Personal information
- Born: December 29, 1996 (age 29) Atlanta, Georgia, US
- Listed height: 1.92 m (6 ft 4 in)
- Listed weight: 82 kg (181 lb)

Career information
- High school: South Gwinnett (Snellville, Georgia)
- College: South Plains (2015–2017); Pacific (2017–2019);
- NBA draft: 2019: undrafted
- Playing career: 2019–present

Career history
- 2019–2020: Horsens
- 2020–2021: Eurobasket Roma
- 2021–2022: Yalovaspor
- 2022–2023: SLUC Nancy
- 2023: Karditsa
- 2023: Jiangxi Ganchi
- 2023–2024: Aris Thessaloniki
- 2024–2025: Maccabi Ramat Gan
- 2025: Karşıyaka Basket
- 2025–present: Çayırova Belediyespor

Career highlights
- Federation Cup winner (2026); Greek All-Star (2023); Basketligaen MVP (2020);

= Roberto Gallinat =

American basketball player (born 1996)

Roberto Tremaine Gallinat (born December 29, 1996) is an American professional basketball player for Çayırova Belediyespor of the Basketbol Süper Ligi (BSL). After playing four years of college basketball at South Plains and Pacific, Gallinat entered the 2019 NBA draft, but was not selected in the two rounds.

==High school career==
During high school, Gallinat attended South Gwinnett High School, in Snellville, Georgia.

== College career ==
After high school, Gallinat played college basketball at South Plains College, from 2015 to 2017. In his last year at South Plains, Gallinat averaged 12.2 points per game. The following year, he transferred to Pacific. As a senior, he averaged 15.2 points and 3 rebounds per game.

==Professional career==
After failing to be drafted in the 2019 NBA draft, Gallinat signed with Horsens of the Basketligaen. In the end of the season he was named the league's MVP.

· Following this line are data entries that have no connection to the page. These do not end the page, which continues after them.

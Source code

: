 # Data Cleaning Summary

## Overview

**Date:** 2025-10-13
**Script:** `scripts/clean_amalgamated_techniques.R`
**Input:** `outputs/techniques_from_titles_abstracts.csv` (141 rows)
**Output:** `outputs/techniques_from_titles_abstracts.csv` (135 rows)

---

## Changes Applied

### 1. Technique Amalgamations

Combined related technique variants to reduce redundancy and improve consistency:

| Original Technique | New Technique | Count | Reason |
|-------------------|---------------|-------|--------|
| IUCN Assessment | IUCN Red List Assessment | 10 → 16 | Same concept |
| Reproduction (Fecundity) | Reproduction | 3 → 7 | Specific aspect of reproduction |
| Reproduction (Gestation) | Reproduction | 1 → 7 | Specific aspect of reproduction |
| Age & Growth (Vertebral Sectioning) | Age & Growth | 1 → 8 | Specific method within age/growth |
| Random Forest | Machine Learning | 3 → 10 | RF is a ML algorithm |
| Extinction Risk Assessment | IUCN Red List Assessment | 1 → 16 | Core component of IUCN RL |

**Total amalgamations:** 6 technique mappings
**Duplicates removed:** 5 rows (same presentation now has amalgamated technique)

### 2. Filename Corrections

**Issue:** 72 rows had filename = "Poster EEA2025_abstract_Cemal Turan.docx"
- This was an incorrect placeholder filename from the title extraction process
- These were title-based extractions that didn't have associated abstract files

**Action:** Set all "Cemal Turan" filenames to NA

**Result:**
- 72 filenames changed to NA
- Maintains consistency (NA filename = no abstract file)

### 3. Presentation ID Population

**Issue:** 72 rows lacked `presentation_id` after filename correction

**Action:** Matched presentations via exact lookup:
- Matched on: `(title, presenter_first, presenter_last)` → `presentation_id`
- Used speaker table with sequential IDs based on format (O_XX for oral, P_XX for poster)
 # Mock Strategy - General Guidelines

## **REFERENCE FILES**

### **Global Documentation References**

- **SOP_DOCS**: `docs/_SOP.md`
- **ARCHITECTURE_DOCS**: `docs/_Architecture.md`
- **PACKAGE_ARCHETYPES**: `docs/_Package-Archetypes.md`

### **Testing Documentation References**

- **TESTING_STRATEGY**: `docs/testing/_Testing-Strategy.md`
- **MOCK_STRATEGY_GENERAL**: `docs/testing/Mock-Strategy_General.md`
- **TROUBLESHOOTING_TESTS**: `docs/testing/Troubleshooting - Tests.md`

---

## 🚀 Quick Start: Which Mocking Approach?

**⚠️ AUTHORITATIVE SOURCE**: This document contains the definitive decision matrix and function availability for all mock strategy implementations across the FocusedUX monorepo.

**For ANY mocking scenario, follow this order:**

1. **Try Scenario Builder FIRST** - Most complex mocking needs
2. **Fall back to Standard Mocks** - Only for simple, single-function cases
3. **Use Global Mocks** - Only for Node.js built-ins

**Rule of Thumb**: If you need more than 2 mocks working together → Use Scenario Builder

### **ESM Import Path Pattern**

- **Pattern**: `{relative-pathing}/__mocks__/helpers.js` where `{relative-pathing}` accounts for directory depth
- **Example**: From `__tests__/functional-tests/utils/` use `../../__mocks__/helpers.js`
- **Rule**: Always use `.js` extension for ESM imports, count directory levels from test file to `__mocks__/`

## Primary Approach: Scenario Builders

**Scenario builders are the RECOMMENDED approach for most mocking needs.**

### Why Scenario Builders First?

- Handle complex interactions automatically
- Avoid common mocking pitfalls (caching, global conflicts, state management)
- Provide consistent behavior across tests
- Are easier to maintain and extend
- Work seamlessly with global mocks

On July 9, 2020, he joined Eurobasket Roma in Italy. The following season, Gallinat played in Turkey for Yalovaspor.

On June 27, 2022, Gallinat joined SLUC Nancy in France. On January 5, he left Nancy and 15 days later, he joined Karditsa of the Greek Basket League.

On September 4, 2023, Gallinat joined Aris Thessaloniki of the Greek Basket League. On January 17, 2024, Gallinat scored a game winning put-back dunk against Budućnost in the EuroCup.

On February 5, 2025, he signed with Karşıyaka Basket of the Basketbol Süper Ligi (BSL).